Idaho federal judge nominee David Nye won’t get confirmation hearing until September at the earliest

David Nye (Doug Lindley / Idaho State Journal)

The U.S. Senate won’t vote to confirm a new federal judge for Idaho until September – at the earliest.

Congress left for summer recess Friday and the confirmation of David Nye was among its unfinished business.

The inaction keeps Idaho with one active federal judge as its has been since July 3, 2015.

Idaho Sens. Mike Crapo and Jim Risch, both Republicans, have been pushing for not only confirming Nye to replace U.S. District Judge Edward Lodge – the two senators and the White House agreed on the choice after a long process that included considering and rejecting dozens of other possible nominees – but also for the state to get a third federal district judge, given its caseload. The federal courts have declared a “judicial emergency” in Idaho due to the single-judge status.

This year’s congressional recess is the longest since the August recesses began in 1971.

Typically such recesses, which allow members time to meet with constituents and be back in their districts, last until Labor Day and are about 32 days long. This year’s recess takes in half of July as well, at 50 days.

The Senate Judiciary Committee’s action on Nye came on Thursday, but Crapo’s spokesman, Lindsay Nothern, acknowledged there was little chance then of a floor vote before the long summer break.

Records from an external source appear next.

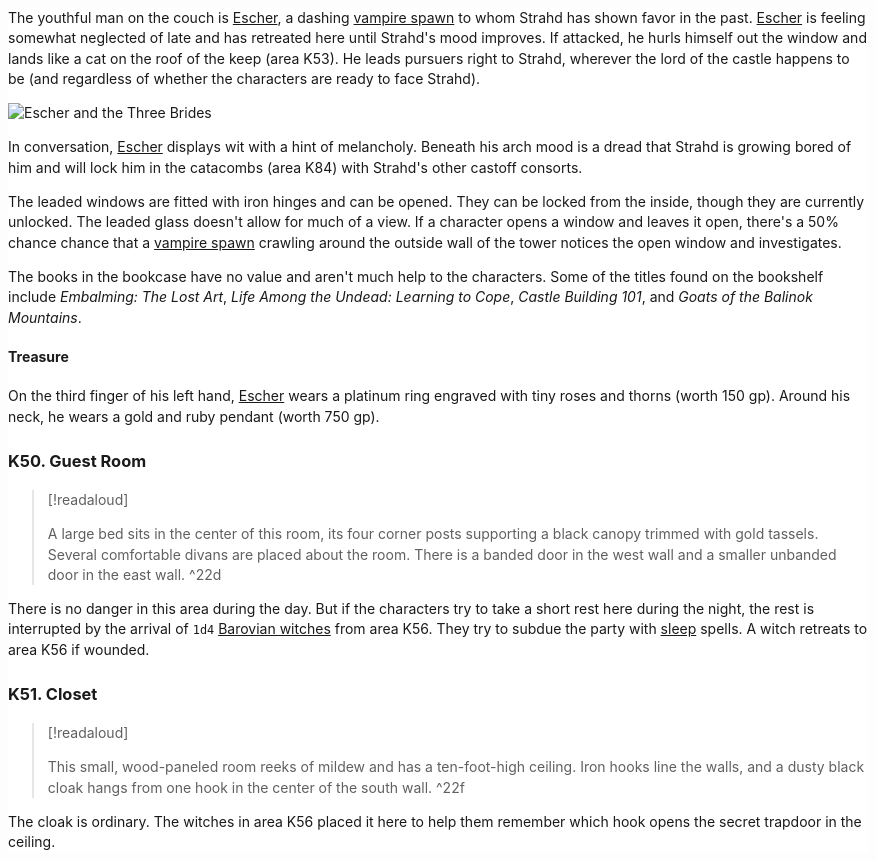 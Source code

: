 The youthful man on the couch is [Escher](/2-Mechanics/CLI/bestiary/npc/escher-cos.md), a dashing [vampire spawn](/2-Mechanics/CLI/bestiary/undead/vampire-spawn.md) to whom Strahd has shown favor in the past. [Escher](/2-Mechanics/CLI/bestiary/npc/escher-cos.md) is feeling somewhat neglected of late and has retreated here until Strahd's mood improves. If attacked, he hurls himself out the window and lands like a cat on the roof of the keep (area K53). He leads pursuers right to Strahd, wherever the lord of the castle happens to be (and regardless of whether the characters are ready to face Strahd).

![Escher and the Three Brides](https://raw.githubusercontent.com/5etools-mirror-2/5etools-img/main/adventure/CoS/035-cos04-20.webp#center)

In conversation, [Escher](/2-Mechanics/CLI/bestiary/npc/escher-cos.md) displays wit with a hint of melancholy. Beneath his arch mood is a dread that Strahd is growing bored of him and will lock him in the catacombs (area K84) with Strahd's other castoff consorts.

The leaded windows are fitted with iron hinges and can be opened. They can be locked from the inside, though they are currently unlocked. The leaded glass doesn't allow for much of a view. If a character opens a window and leaves it open, there's a 50% chance chance that a [vampire spawn](/2-Mechanics/CLI/bestiary/undead/vampire-spawn.md) crawling around the outside wall of the tower notices the open window and investigates.

The books in the bookcase have no value and aren't much help to the characters. Some of the titles found on the bookshelf include *Embalming: The Lost Art*, *Life Among the Undead: Learning to Cope*, *Castle Building 101*, and *Goats of the Balinok Mountains*.

#### Treasure

On the third finger of his left hand, [Escher](/2-Mechanics/CLI/bestiary/npc/escher-cos.md) wears a platinum ring engraved with tiny roses and thorns (worth 150 gp). Around his neck, he wears a gold and ruby pendant (worth 750 gp).

### K50. Guest Room

> [!readaloud] 
> 
> A large bed sits in the center of this room, its four corner posts supporting a black canopy trimmed with gold tassels. Several comfortable divans are placed about the room. There is a banded door in the west wall and a smaller unbanded door in the east wall.
^22d

There is no danger in this area during the day. But if the characters try to take a short rest here during the night, the rest is interrupted by the arrival of `1d4` [Barovian witches](/2-Mechanics/CLI/bestiary/humanoid/barovian-witch-cos.md) from area K56. They try to subdue the party with [sleep](/2-Mechanics/CLI/spells/sleep.md) spells. A witch retreats to area K56 if wounded.

### K51. Closet

> [!readaloud] 
> 
> This small, wood-paneled room reeks of mildew and has a ten-foot-high ceiling. Iron hooks line the walls, and a dusty black cloak hangs from one hook in the center of the south wall.
^22f

The cloak is ordinary. The witches in area K56 placed it here to help them remember which hook opens the secret trapdoor in the ceiling.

“There were a lot of people who said we couldn’t get it out of committee, we couldn’t even get a hearing,” Nothern said. “And we have been pushing, we did get a hearing, we have gotten the committee to approve it. So we’re staying confident that we can get a floor vote and get Judge Nye serving.”

Carl Tobias, a law professor with the University of Richmond School of Law and an expert on judicial selection, said last week, “In the old days, the Senate would have confirmed Nye before it leaves this week for its long summer recess.” But current Senate Majority Leader Mitch McConnell has slowed the pace of judicial confirmations, he said; Nye has 17 other nominees ahead of him awaiting full Senate votes.

There’s also been much friction in the Senate over the majority’s refusal to hold hearings on President Obama’s Supreme Court nominee, Merrick Garland. But some district and circuit court nominees still have gotten consideration.

Tobias said even to get a vote in September, when the Senate will be in session only for a few weeks, will take pressure from the Idaho senators. Nothern said they’re working on it. “I wouldn’t rule out doing it in September,” he said.